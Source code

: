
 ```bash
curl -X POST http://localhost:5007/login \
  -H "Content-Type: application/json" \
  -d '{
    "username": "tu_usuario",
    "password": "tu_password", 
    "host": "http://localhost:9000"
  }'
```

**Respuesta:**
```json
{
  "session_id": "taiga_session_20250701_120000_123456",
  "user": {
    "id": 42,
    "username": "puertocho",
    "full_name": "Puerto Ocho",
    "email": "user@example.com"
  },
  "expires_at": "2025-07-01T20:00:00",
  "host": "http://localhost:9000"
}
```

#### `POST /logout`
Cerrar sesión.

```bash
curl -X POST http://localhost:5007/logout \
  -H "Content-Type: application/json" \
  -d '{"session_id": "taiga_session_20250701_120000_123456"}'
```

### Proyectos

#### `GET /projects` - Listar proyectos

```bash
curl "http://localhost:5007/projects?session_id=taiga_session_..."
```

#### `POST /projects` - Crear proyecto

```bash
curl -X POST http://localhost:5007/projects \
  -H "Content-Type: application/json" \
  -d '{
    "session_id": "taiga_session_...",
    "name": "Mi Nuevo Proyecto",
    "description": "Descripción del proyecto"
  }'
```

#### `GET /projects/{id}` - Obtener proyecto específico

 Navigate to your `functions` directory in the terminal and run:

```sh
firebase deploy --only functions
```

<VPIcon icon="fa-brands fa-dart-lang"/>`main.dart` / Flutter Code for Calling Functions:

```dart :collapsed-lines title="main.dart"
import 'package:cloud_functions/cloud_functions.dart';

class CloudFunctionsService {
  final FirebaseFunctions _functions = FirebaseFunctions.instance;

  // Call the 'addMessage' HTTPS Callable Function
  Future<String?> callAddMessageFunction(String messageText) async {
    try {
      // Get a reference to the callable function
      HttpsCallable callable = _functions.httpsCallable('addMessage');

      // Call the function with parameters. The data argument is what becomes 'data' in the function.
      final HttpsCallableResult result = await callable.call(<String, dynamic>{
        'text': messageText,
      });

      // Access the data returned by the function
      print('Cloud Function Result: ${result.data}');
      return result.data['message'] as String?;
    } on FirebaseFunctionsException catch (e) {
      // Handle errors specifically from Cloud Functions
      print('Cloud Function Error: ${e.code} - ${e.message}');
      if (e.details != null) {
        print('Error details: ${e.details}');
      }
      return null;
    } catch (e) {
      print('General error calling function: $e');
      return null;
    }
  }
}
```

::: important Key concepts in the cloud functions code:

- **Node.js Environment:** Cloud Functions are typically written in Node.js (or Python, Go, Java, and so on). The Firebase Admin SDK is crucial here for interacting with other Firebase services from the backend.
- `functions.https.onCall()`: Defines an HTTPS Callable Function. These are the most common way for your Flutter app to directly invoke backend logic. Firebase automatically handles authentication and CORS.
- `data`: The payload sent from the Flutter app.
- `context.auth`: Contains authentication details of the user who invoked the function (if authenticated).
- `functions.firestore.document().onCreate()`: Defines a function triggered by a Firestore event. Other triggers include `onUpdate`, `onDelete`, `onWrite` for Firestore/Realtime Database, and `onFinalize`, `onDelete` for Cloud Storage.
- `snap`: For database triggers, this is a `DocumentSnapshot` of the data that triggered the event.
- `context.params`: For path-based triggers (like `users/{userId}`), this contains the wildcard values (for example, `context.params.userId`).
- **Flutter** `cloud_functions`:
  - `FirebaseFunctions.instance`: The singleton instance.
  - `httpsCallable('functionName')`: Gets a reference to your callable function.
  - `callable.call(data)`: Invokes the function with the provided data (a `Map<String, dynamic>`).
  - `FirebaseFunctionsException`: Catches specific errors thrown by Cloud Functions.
..........
### The task
The response should hold exactly the lines starting at the line with "authentication and CORS." and ending at the line with "The singleton instance.", and no other line of the material above.

### Written answer
- `functions.https.onCall()`: Defines an HTTPS Callable Function. These are the most common way for your Flutter app to directly invoke backend logic. Firebase automatically handles authentication and CORS.
- `data`: The payload sent from the Flutter app.
- `context.auth`: Contains authentication details of the user who invoked the function (if authenticated).
- `functions.firestore.document().onCreate()`: Defines a function triggered by a Firestore event. Other triggers include `onUpdate`, `onDelete`, `onWrite` for Firestore/Realtime Database, and `onFinalize`, `onDelete` for Cloud Storage.
- `snap`: For database triggers, this is a `DocumentSnapshot` of the data that triggered the event.
- `context.params`: For path-based triggers (like `users/{userId}`), this contains the wildcard values (for example, `context.params.userId`).
- **Flutter** `cloud_functions`:
  - `FirebaseFunctions.instance`: The singleton instance.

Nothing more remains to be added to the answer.